== TASK INPUT ==
============

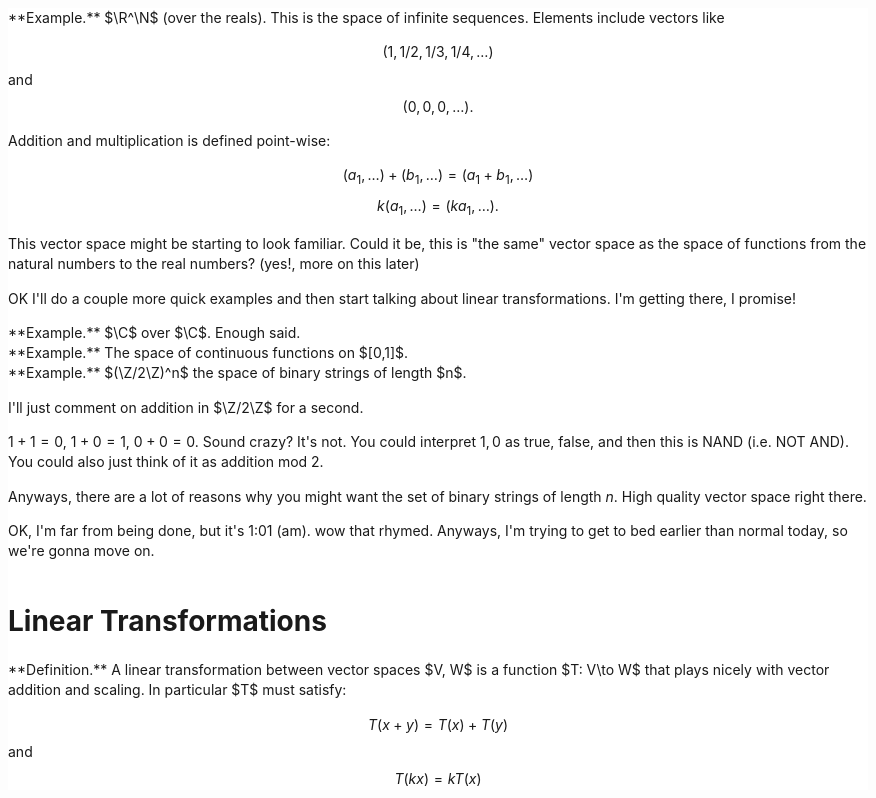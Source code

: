 </div>

<div class="ex envbox">**Example.**
$\R^\N$ (over the reals). This is the space of infinite sequences. Elements include vectors like 

$$(1, 1/2, 1/3, 1/4, \ldots)$$
and 
$$(0,0,0,\ldots).$$

Addition and multiplication is defined point-wise:

$$(a_1,\ldots) + (b_1, \ldots) = (a_1+b_1, \ldots)$$
$$k(a_1,\ldots) = (ka_1, \ldots).$$


This vector space might be starting to look familiar. Could it be, this is "the
same" vector space as the space of functions from the natural numbers to the
real numbers? (yes!, more on this later)

</div>

OK I'll do a couple more quick examples and then start talking about linear transformations. I'm getting there, I promise!

<div class="ex envbox">**Example.**
$\C$ over $\C$. Enough said.
</div>

<div class="ex envbox">**Example.**
The space of continuous functions on $[0,1]$.
</div>

<div class="ex envbox">**Example.**
$(\Z/2\Z)^n$ the space of binary strings of length $n$.

I'll just comment on addition in $\Z/2\Z$ for a second. 

$1+1 = 0$, $1+0= 1$, $0+0 = 0.$ Sound crazy? It's not. You could interpret $1,0$ as true, false, and then this is NAND (i.e. NOT AND). You could also just think of it as addition mod 2.

Anyways, there are a lot of reasons why you might want the set of binary strings of length $n$. High quality vector space right there.
</div>

OK, I'm far from being done, but it's 1:01 (am). wow that rhymed. Anyways, I'm trying to get to bed earlier than normal today, so we're gonna move on.

# Linear Transformations

<div class="defn envbox">**Definition.**
A linear transformation between vector spaces $V, W$ is a function $T: V\to W$ that plays nicely with vector addition and scaling. In particular $T$ must satisfy:

$$T(x+y) = T(x) + T(y)$$
and
$$T(kx) = kT(x)$$
</div>
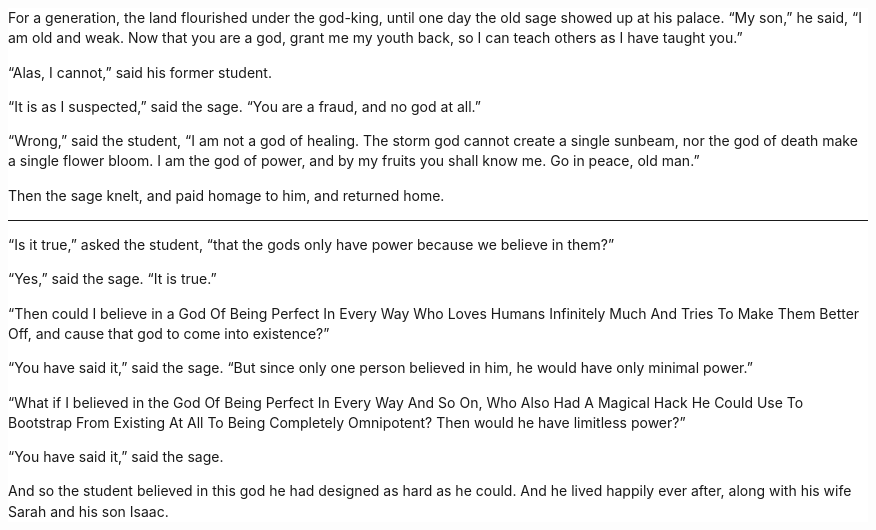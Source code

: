 For a generation, the land flourished under the god-king, until one day the old sage showed up at his palace. “My son,” he said, “I am old and weak. Now that you are a god, grant me my youth back, so I can teach others as I have taught you.”

“Alas, I cannot,” said his former student.

“It is as I suspected,” said the sage. “You are a fraud, and no god at all.”

“Wrong,” said the student, “I am not a god of healing. The storm god cannot create a single sunbeam, nor the god of death make a single flower bloom. I am the god of power, and by my fruits you shall know me. Go in peace, old man.”

Then the sage knelt, and paid homage to him, and returned home.

*****************************

“Is it true,” asked the student, “that the gods only have power because we believe in them?”

“Yes,” said the sage. “It is true.”

“Then could I believe in a God Of Being Perfect In Every Way Who Loves Humans Infinitely Much And Tries To Make Them Better Off, and cause that god to come into existence?”

“You have said it,” said the sage. “But since only one person believed in him, he would have only minimal power.”

“What if I believed in the God Of Being Perfect In Every Way And So On, Who Also Had A Magical Hack He Could Use To Bootstrap From Existing At All To Being Completely Omnipotent? Then would he have limitless power?”

“You have said it,” said the sage.

And so the student believed in this god he had designed as hard as he could. And he lived happily ever after, along with his wife Sarah and his son Isaac.

  

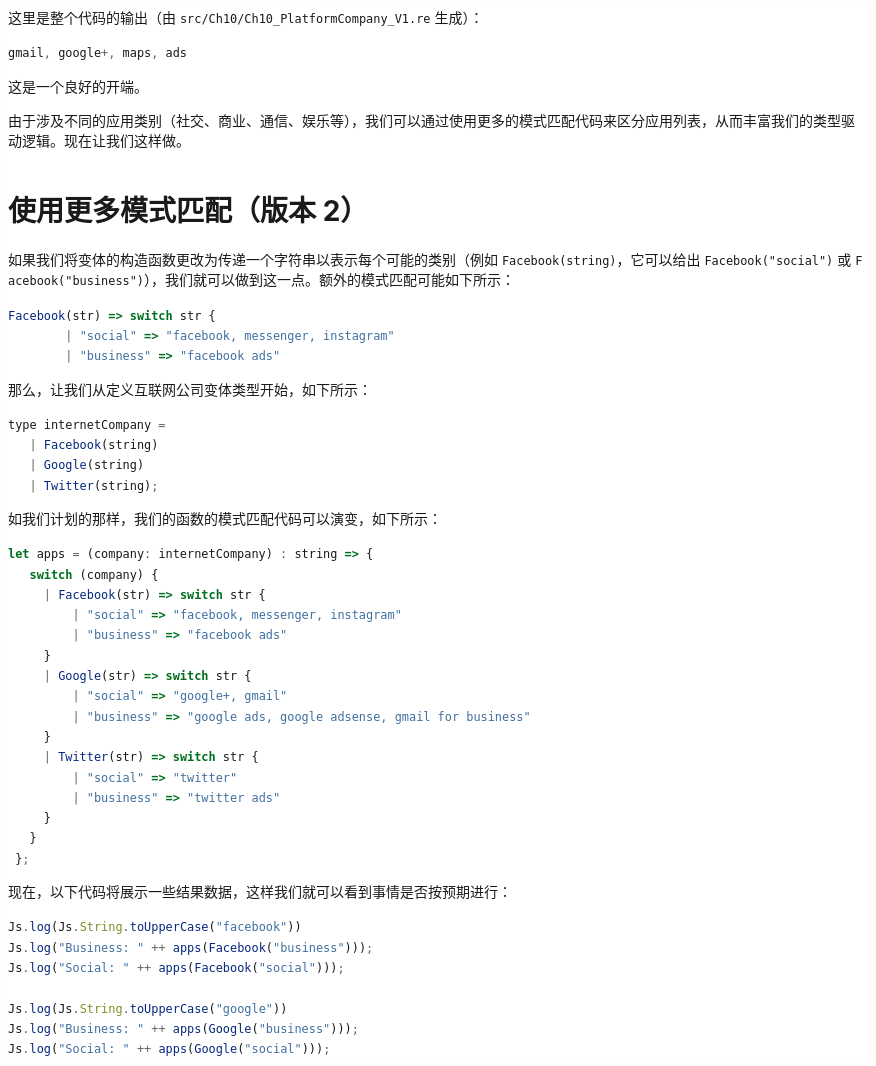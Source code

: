 这里是整个代码的输出（由 `src/Ch10/Ch10_PlatformCompany_V1.re` 生成）：

```js
gmail, google+, maps, ads
```

这是一个良好的开端。

由于涉及不同的应用类别（社交、商业、通信、娱乐等），我们可以通过使用更多的模式匹配代码来区分应用列表，从而丰富我们的类型驱动逻辑。现在让我们这样做。

# 使用更多模式匹配（版本 2）

如果我们将变体的构造函数更改为传递一个字符串以表示每个可能的类别（例如 `Facebook(string)`，它可以给出 `Facebook("social")` 或 `Facebook("business")`），我们就可以做到这一点。额外的模式匹配可能如下所示：

```js
Facebook(str) => switch str {            
        | "social" => "facebook, messenger, instagram"
        | "business" => "facebook ads"
```

那么，让我们从定义互联网公司变体类型开始，如下所示：

```js
type internetCompany =
   | Facebook(string)
   | Google(string)
   | Twitter(string);
```

如我们计划的那样，我们的函数的模式匹配代码可以演变，如下所示：

```js
let apps = (company: internetCompany) : string => {
   switch (company) {
     | Facebook(str) => switch str {            
         | "social" => "facebook, messenger, instagram"
         | "business" => "facebook ads"
     }
     | Google(str) => switch str {            
         | "social" => "google+, gmail"
         | "business" => "google ads, google adsense, gmail for business"
     }
     | Twitter(str) => switch str {            
         | "social" => "twitter"
         | "business" => "twitter ads"
     }   
   }
 };
```

现在，以下代码将展示一些结果数据，这样我们就可以看到事情是否按预期进行：

```js
Js.log(Js.String.toUpperCase("facebook"))
Js.log("Business: " ++ apps(Facebook("business")));
Js.log("Social: " ++ apps(Facebook("social")));

Js.log(Js.String.toUpperCase("google"))
Js.log("Business: " ++ apps(Google("business")));
Js.log("Social: " ++ apps(Google("social")));
```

============

Starting at the line that contains "现在，以下代码将展示一些结果数据，这样我们就可以看到事情是否按预期进行：", copy each line through the last one in the records, exactly, and output nothing else.

现在，以下代码将展示一些结果数据，这样我们就可以看到事情是否按预期进行：

```js
Js.log(Js.String.toUpperCase("facebook"))
Js.log("Business: " ++ apps(Facebook("business")));
Js.log("Social: " ++ apps(Facebook("social")));

Js.log(Js.String.toUpperCase("google"))
Js.log("Business: " ++ apps(Google("business")));
Js.log("Social: " ++ apps(Google("social")));
```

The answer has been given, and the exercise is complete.